▸ **MATERIAL PROVIDED**

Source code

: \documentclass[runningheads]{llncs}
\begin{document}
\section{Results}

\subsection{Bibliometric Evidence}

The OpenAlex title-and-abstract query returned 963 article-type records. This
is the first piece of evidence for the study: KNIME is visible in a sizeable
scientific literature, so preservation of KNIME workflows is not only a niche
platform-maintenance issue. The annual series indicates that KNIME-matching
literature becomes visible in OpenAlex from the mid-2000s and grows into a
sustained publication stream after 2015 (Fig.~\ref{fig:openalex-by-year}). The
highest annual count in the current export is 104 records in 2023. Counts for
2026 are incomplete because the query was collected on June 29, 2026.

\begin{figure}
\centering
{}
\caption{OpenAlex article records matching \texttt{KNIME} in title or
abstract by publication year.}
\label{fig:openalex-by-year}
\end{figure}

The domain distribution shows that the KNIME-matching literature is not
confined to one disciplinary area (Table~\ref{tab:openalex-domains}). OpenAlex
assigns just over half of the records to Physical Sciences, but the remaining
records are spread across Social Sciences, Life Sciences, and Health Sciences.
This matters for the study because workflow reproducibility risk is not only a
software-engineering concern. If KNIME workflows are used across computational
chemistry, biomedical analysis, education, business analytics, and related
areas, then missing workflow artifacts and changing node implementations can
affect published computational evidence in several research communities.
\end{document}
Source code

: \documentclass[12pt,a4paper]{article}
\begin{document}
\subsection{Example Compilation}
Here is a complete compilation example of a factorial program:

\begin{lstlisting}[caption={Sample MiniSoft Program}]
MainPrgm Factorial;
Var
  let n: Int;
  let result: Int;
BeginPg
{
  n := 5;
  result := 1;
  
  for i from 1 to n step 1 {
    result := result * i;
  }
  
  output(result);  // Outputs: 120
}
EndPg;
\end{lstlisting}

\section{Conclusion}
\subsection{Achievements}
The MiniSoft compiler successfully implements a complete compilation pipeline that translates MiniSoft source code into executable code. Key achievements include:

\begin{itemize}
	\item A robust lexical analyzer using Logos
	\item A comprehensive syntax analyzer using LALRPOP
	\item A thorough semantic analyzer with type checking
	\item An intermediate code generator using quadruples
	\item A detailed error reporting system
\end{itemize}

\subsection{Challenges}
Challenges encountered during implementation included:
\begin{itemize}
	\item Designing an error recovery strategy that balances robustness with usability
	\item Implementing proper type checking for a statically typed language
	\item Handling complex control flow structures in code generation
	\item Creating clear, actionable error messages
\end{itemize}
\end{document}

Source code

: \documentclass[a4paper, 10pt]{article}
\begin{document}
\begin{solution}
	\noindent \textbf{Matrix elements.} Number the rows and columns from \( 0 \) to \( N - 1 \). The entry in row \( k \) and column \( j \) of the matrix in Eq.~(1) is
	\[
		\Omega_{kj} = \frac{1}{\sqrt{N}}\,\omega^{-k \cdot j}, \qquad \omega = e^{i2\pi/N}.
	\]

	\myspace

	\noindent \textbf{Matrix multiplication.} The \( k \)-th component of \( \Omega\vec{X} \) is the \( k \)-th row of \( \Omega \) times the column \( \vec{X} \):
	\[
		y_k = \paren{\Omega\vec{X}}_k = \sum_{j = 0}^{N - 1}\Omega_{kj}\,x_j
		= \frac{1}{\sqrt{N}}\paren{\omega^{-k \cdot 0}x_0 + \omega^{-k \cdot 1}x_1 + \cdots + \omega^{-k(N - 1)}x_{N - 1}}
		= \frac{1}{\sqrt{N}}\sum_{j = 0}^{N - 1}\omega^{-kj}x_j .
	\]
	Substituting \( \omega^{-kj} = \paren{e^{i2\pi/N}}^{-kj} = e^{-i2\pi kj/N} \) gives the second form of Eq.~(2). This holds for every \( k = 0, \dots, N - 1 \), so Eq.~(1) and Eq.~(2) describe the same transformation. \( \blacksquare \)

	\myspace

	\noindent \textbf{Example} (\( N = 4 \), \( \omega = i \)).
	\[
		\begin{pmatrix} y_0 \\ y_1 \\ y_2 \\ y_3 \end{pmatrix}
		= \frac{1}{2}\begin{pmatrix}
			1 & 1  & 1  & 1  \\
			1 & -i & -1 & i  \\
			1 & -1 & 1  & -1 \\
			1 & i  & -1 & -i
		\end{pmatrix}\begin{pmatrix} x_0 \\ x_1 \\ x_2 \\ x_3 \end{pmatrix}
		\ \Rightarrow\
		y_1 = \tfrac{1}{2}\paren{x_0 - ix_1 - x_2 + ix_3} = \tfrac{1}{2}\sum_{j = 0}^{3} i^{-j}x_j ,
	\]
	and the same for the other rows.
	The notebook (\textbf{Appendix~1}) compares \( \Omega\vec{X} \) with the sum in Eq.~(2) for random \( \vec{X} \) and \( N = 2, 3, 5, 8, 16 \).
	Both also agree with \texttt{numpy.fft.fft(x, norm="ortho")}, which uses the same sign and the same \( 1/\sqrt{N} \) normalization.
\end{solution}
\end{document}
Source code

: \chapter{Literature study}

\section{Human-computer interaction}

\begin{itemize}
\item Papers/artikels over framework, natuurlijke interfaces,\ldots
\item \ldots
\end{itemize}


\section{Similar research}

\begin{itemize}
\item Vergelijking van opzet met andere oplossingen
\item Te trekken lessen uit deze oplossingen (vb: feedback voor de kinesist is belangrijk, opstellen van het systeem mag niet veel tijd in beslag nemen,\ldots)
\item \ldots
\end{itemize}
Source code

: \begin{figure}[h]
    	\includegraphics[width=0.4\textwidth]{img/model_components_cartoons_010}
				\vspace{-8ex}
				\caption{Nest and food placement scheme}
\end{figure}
--
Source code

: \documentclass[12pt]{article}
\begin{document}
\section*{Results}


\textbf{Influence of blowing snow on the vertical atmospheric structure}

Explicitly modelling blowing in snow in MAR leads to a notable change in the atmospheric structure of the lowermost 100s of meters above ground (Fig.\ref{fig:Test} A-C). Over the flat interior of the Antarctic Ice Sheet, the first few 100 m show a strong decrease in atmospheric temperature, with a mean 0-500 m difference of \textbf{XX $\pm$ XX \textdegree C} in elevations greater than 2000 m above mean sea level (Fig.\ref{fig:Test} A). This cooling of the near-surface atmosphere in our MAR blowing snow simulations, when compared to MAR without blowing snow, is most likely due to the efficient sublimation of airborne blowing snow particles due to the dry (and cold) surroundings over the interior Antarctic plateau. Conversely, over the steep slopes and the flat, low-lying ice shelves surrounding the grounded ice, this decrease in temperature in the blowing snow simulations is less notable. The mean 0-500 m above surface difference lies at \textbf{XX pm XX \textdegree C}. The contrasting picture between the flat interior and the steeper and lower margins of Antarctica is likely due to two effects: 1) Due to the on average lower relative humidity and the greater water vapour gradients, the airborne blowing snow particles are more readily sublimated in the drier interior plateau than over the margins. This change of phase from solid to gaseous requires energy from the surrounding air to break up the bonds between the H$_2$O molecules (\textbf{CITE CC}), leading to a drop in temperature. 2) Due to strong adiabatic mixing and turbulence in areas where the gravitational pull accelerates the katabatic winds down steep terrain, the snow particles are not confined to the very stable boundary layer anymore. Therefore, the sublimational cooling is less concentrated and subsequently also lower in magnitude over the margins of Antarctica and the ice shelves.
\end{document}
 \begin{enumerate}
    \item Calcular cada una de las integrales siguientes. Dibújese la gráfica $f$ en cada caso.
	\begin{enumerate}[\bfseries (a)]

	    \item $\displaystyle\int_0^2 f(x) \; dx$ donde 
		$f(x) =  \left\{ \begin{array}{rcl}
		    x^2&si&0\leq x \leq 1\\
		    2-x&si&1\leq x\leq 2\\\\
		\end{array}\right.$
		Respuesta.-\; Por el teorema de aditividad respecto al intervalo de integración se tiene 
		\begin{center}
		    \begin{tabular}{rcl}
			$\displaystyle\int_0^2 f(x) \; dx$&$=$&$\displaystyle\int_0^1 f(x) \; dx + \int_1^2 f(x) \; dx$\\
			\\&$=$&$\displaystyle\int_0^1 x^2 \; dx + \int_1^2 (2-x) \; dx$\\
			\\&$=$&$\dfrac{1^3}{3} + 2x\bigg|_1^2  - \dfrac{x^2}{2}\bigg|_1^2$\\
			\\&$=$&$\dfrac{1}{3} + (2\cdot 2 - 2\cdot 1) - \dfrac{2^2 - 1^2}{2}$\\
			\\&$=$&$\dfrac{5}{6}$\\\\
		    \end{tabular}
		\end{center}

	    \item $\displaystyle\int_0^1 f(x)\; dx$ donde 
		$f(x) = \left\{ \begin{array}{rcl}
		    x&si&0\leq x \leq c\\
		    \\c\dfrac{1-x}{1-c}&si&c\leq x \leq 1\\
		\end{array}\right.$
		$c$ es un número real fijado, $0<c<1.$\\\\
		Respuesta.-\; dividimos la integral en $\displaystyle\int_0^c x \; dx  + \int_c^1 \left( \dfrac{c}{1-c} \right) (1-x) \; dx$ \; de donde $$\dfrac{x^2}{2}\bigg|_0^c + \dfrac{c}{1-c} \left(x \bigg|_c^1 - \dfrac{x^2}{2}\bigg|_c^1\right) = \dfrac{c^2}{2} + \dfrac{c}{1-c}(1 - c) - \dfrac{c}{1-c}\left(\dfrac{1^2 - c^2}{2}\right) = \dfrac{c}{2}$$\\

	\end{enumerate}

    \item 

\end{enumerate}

▸ **WHAT THE EXERCISE ASKS**
Going through the listing above, count the lines in which the word "study" appears, and give only the number.

▸ **SOLUTION TO THIS EXERCISE**
3